◆ Task directions ◆
Only the lines from the first line of the records through the line containing "The strategy that" belong in the answer. Copy them exactly.

(Source texts of formatted documents)
■ ■ ■

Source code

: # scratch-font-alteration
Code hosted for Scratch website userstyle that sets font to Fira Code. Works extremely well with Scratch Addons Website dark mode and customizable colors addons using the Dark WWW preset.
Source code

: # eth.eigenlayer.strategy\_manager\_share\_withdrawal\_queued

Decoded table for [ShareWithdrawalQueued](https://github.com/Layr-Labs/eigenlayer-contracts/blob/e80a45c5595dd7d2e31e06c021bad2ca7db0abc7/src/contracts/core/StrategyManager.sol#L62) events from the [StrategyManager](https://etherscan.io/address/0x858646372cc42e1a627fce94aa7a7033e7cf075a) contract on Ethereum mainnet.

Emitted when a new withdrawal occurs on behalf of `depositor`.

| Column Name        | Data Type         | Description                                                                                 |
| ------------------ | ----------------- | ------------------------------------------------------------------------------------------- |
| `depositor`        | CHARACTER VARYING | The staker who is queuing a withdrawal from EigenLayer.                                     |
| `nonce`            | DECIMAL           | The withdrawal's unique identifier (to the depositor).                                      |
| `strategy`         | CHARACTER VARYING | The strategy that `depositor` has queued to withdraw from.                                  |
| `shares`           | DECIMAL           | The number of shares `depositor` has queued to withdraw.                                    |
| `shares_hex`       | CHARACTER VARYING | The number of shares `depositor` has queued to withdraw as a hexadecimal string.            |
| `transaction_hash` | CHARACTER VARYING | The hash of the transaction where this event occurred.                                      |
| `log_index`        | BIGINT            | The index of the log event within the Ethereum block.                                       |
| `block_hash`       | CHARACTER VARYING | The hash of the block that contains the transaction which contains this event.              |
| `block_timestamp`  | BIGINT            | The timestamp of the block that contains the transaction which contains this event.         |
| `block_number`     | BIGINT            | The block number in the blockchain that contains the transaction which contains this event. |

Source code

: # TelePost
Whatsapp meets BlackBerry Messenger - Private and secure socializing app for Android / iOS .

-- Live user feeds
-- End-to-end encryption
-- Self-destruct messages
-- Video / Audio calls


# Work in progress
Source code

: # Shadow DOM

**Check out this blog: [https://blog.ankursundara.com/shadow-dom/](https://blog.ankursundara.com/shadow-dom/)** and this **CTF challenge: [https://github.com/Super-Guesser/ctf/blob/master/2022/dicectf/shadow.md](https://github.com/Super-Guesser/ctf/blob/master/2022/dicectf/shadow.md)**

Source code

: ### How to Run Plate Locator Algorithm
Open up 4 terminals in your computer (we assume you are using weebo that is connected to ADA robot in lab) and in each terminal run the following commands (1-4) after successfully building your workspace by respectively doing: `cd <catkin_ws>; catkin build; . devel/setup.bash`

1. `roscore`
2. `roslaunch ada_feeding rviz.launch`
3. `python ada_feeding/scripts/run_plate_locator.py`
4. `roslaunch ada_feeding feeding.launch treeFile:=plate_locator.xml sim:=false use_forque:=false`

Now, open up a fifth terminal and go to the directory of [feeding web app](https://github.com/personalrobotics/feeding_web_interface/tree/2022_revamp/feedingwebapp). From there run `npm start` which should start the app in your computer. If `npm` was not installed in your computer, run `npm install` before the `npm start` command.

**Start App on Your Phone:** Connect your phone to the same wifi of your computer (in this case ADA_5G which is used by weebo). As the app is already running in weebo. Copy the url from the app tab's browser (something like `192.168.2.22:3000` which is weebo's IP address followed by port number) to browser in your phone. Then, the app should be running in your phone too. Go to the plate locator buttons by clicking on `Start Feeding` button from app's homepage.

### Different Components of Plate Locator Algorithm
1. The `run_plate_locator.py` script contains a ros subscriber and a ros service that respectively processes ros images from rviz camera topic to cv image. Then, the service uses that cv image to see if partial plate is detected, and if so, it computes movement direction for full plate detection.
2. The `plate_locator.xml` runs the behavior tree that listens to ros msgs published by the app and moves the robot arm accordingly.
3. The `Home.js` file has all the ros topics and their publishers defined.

■ ■ ■

◆ Answer to this exercise ◆
Source code

: # scratch-font-alteration
Code hosted for Scratch website userstyle that sets font to Fira Code. Works extremely well with Scratch Addons Website dark mode and customizable colors addons using the Dark WWW preset.
Source code

: # eth.eigenlayer.strategy\_manager\_share\_withdrawal\_queued

Decoded table for [ShareWithdrawalQueued](https://github.com/Layr-Labs/eigenlayer-contracts/blob/e80a45c5595dd7d2e31e06c021bad2ca7db0abc7/src/contracts/core/StrategyManager.sol#L62) events from the [StrategyManager](https://etherscan.io/address/0x858646372cc42e1a627fce94aa7a7033e7cf075a) contract on Ethereum mainnet.

Emitted when a new withdrawal occurs on behalf of `depositor`.

| Column Name        | Data Type         | Description                                                                                 |
| ------------------ | ----------------- | ------------------------------------------------------------------------------------------- |
| `depositor`        | CHARACTER VARYING | The staker who is queuing a withdrawal from EigenLayer.                                     |
| `nonce`            | DECIMAL           | The withdrawal's unique identifier (to the depositor).                                      |
| `strategy`         | CHARACTER VARYING | The strategy that `depositor` has queued to withdraw from.                                  |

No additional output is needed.